■ **Goal of the exercise**: Report every line of the data where the string "ElementID" appears.

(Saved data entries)
○ ○ ○ ○ ○

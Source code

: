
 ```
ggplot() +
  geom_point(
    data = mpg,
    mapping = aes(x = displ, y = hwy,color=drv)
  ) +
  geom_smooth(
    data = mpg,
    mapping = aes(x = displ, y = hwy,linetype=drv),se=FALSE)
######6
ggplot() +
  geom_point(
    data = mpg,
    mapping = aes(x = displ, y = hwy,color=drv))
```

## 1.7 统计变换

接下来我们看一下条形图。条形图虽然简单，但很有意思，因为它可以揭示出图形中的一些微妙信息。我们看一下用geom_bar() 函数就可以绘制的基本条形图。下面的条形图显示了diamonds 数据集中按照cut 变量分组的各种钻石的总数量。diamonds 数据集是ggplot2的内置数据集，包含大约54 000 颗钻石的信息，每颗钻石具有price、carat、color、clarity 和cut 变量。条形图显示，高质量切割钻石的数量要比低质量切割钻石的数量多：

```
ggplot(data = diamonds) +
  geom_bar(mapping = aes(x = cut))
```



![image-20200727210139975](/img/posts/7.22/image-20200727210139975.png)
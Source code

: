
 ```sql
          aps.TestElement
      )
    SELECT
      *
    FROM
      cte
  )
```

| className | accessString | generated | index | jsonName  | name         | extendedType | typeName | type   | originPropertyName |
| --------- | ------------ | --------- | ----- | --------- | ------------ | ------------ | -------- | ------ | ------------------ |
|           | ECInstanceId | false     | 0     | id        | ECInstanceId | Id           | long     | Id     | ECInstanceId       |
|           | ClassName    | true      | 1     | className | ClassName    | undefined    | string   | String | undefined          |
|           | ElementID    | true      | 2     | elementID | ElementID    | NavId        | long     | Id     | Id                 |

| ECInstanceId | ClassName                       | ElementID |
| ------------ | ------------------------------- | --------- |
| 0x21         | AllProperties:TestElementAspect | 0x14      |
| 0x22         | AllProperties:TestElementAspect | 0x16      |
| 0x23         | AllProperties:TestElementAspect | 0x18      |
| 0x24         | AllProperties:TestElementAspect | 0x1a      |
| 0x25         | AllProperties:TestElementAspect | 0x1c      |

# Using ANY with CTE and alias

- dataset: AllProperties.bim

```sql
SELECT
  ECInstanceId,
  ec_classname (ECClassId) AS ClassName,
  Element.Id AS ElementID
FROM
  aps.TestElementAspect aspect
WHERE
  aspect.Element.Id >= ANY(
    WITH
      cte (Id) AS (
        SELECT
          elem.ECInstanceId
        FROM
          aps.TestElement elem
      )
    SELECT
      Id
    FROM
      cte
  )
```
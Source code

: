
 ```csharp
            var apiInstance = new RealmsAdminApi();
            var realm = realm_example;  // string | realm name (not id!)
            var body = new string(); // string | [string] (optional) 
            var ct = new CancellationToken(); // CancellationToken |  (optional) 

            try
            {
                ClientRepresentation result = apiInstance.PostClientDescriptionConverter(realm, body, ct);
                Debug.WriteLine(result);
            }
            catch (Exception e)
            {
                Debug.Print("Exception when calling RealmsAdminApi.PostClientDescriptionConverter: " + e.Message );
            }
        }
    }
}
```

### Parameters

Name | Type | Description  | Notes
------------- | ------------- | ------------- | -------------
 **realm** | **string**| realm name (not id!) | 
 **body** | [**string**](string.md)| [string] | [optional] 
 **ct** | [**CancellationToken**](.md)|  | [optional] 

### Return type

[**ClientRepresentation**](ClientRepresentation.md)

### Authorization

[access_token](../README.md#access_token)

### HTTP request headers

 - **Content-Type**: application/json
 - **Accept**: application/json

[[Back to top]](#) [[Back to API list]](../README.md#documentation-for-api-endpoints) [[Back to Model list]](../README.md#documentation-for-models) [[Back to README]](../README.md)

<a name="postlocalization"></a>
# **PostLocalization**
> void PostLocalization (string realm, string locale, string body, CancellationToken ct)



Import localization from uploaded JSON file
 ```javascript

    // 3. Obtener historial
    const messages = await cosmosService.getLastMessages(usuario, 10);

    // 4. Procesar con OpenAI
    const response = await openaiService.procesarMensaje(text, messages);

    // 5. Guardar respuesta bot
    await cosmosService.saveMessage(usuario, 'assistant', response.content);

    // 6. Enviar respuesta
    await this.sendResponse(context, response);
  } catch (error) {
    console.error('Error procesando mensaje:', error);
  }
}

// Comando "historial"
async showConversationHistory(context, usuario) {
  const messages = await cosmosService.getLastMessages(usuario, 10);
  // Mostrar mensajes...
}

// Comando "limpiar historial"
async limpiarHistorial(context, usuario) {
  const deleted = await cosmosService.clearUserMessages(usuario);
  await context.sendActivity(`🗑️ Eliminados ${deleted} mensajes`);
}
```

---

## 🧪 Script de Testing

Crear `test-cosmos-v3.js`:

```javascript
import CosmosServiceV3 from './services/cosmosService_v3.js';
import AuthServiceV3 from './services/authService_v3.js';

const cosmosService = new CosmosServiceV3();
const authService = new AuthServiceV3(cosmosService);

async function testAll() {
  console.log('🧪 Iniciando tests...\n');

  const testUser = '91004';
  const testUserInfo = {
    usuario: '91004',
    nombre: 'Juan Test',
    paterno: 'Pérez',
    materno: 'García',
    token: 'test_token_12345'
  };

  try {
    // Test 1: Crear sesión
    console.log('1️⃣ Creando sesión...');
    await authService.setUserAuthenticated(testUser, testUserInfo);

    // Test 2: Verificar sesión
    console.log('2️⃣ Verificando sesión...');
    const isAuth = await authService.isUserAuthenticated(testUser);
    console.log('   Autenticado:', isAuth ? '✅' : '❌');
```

○ ○ ○ ○ ○

■ **Answer to this task**:
|           | ElementID    | true      | 2     | elementID | ElementID    | NavId        | long     | Id     | Id                 |
| ECInstanceId | ClassName                       | ElementID |
  Element.Id AS ElementID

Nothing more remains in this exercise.